Vidar Infostealer Back With a Vengeance

Vidar Infostealer Back With a Vengeance

Summary

Researchers at Aryaka have uncovered a fresh Vidar campaign showing that the long‑running Vidar infostealer has evolved with stronger stealth and persistence. First seen in 2018, Vidar remains an infostealer-as-a-service used to harvest credentials, cookies, tokens and financial data. The latest strain adds encrypted C2, Living‑off‑the‑Land binaries (LOLBins), advanced PowerShell staging, AMSI bypass attempts, scheduled‑task persistence and covert exfiltration methods.

Key Points

  • Vidar is a mature infostealer platform (first tracked 2018) — affiliates use it to capture credentials, cookies, OS details and tokens.
  • Distribution relies on social engineering: phishing, malicious/compromised websites and malvertising campaigns.
  • New evasion techniques include TLS‑encrypted C2, custom PowerShell Download‑Reliable() function and exponential backoff with jitter to hide network activity.
  • Malware abuses LOLBins, attempts to add Windows Defender exceptions and tries to bypass AMSI to reduce detection.
  • Persistence is implemented via scheduled tasks with hidden windows and execution policy bypasses; it hooks CryptProtectMemory to access browser‑protected passwords before encryption.
  • Data exfiltration is covert and C2 traffic is encrypted, complicating detection for standard network monitoring.
  • Recommended defences: layered security — strict PowerShell policies, process monitoring, network anomaly detection, DNS filtering, EDR, secure email/web gateways and timely threat intelligence.

Context and relevance

Vidar’s resurgence matters because it demonstrates how infostealers keep evolving rather than disappearing. The combination of social‑engineering distribution and richer evasion/persistence techniques raises the risk to organisations that rely on legacy detection rules or lack robust process and network telemetry.
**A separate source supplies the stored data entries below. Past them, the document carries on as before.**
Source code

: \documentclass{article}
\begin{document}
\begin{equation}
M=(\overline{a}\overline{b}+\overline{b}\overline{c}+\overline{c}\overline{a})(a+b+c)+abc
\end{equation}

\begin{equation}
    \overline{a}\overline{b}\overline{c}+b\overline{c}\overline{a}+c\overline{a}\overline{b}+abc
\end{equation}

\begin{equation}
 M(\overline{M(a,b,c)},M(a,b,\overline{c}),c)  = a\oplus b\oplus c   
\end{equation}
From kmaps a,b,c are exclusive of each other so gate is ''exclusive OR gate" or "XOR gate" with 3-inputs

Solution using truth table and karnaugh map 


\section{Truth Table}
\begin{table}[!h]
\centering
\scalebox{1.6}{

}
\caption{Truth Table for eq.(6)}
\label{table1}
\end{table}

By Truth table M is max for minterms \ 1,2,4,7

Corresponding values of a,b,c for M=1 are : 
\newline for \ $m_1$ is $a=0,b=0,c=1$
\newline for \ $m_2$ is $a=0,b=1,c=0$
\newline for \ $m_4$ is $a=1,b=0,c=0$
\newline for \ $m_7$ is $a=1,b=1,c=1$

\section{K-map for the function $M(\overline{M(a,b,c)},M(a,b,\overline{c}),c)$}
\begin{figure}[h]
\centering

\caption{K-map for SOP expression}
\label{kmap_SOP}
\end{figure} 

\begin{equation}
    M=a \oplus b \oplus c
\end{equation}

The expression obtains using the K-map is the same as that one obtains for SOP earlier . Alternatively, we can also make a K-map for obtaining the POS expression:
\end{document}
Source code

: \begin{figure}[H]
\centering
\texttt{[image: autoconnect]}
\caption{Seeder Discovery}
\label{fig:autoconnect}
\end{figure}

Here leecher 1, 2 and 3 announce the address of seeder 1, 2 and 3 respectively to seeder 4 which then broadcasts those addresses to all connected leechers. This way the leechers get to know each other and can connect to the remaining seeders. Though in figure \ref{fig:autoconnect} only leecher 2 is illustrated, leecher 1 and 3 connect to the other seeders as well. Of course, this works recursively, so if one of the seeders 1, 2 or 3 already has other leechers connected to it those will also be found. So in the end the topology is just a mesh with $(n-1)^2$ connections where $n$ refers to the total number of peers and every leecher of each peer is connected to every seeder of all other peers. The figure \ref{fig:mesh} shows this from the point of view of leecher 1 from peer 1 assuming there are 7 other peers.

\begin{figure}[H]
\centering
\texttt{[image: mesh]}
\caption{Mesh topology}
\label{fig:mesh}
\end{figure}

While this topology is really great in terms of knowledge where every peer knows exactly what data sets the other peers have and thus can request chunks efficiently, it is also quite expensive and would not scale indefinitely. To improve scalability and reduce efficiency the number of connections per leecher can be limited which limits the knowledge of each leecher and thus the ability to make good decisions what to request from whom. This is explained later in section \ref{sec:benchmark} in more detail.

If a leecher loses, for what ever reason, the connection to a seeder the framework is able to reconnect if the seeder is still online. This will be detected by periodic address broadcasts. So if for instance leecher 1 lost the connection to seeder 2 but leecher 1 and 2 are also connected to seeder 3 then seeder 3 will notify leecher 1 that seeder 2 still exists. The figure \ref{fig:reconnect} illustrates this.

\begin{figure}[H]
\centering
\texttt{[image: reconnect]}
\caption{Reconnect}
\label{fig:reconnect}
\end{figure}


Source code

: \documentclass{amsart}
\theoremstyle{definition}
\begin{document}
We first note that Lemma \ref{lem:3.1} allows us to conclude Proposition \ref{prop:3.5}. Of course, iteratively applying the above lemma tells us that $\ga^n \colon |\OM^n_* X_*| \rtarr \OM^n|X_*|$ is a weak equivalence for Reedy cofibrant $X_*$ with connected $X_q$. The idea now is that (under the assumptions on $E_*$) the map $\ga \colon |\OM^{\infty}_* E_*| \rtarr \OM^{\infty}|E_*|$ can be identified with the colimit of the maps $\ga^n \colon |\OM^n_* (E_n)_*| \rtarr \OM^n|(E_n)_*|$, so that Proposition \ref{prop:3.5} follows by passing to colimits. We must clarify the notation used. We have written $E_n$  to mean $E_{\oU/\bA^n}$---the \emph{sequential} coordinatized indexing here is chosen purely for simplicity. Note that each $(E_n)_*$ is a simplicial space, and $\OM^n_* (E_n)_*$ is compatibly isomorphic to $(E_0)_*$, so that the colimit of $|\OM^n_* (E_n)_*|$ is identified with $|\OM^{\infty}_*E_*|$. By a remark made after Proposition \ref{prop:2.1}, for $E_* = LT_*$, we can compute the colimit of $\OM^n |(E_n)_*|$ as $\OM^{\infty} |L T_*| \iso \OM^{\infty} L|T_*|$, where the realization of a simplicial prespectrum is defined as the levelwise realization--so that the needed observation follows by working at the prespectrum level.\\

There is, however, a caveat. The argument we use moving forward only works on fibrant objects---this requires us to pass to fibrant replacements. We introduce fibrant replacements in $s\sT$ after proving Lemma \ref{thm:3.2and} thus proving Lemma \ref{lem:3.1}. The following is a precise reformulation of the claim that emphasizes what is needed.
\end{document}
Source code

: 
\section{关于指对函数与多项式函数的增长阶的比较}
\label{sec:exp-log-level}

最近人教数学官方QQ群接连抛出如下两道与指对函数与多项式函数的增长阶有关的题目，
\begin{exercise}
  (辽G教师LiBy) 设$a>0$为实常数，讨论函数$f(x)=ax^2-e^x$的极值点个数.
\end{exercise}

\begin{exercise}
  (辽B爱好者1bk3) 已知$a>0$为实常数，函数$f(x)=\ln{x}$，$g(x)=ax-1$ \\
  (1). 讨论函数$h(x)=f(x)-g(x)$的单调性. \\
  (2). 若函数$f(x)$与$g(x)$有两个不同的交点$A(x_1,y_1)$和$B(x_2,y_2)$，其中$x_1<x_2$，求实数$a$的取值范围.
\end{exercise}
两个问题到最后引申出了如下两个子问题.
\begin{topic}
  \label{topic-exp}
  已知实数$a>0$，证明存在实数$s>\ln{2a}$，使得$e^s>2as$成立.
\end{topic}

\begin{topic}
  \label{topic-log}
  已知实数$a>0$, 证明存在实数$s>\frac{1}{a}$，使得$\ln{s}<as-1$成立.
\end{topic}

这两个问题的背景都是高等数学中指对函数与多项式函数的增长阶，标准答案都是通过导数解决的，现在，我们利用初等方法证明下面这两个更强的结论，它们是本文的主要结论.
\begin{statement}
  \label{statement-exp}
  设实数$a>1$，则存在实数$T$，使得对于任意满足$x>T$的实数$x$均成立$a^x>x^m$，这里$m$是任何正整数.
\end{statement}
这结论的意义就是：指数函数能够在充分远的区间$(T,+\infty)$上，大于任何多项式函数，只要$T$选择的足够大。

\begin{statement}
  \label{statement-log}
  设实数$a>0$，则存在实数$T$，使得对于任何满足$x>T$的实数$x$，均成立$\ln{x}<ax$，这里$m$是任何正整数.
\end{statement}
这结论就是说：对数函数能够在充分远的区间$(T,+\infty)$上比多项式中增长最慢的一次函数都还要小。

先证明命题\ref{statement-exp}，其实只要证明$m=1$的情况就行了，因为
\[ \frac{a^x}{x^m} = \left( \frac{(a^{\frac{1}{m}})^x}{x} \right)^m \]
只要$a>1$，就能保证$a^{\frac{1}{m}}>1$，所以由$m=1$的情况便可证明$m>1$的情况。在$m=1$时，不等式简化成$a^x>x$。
For security teams, this is another sign that defenders must harden endpoint controls and tighten PowerShell governance, while improving telemetry to spot subtle C2 patterns.

Why should I read this?

Short version: if you look after Windows endpoints, creds or incident response, this one matters. Vidar’s new tricks make it stealthier and tougher to spot — check your PowerShell policies, scheduled‑task monitoring and EDR rules. We skimmed the nerdy bits so you don’t have to; read this to get the practical takeaways fast.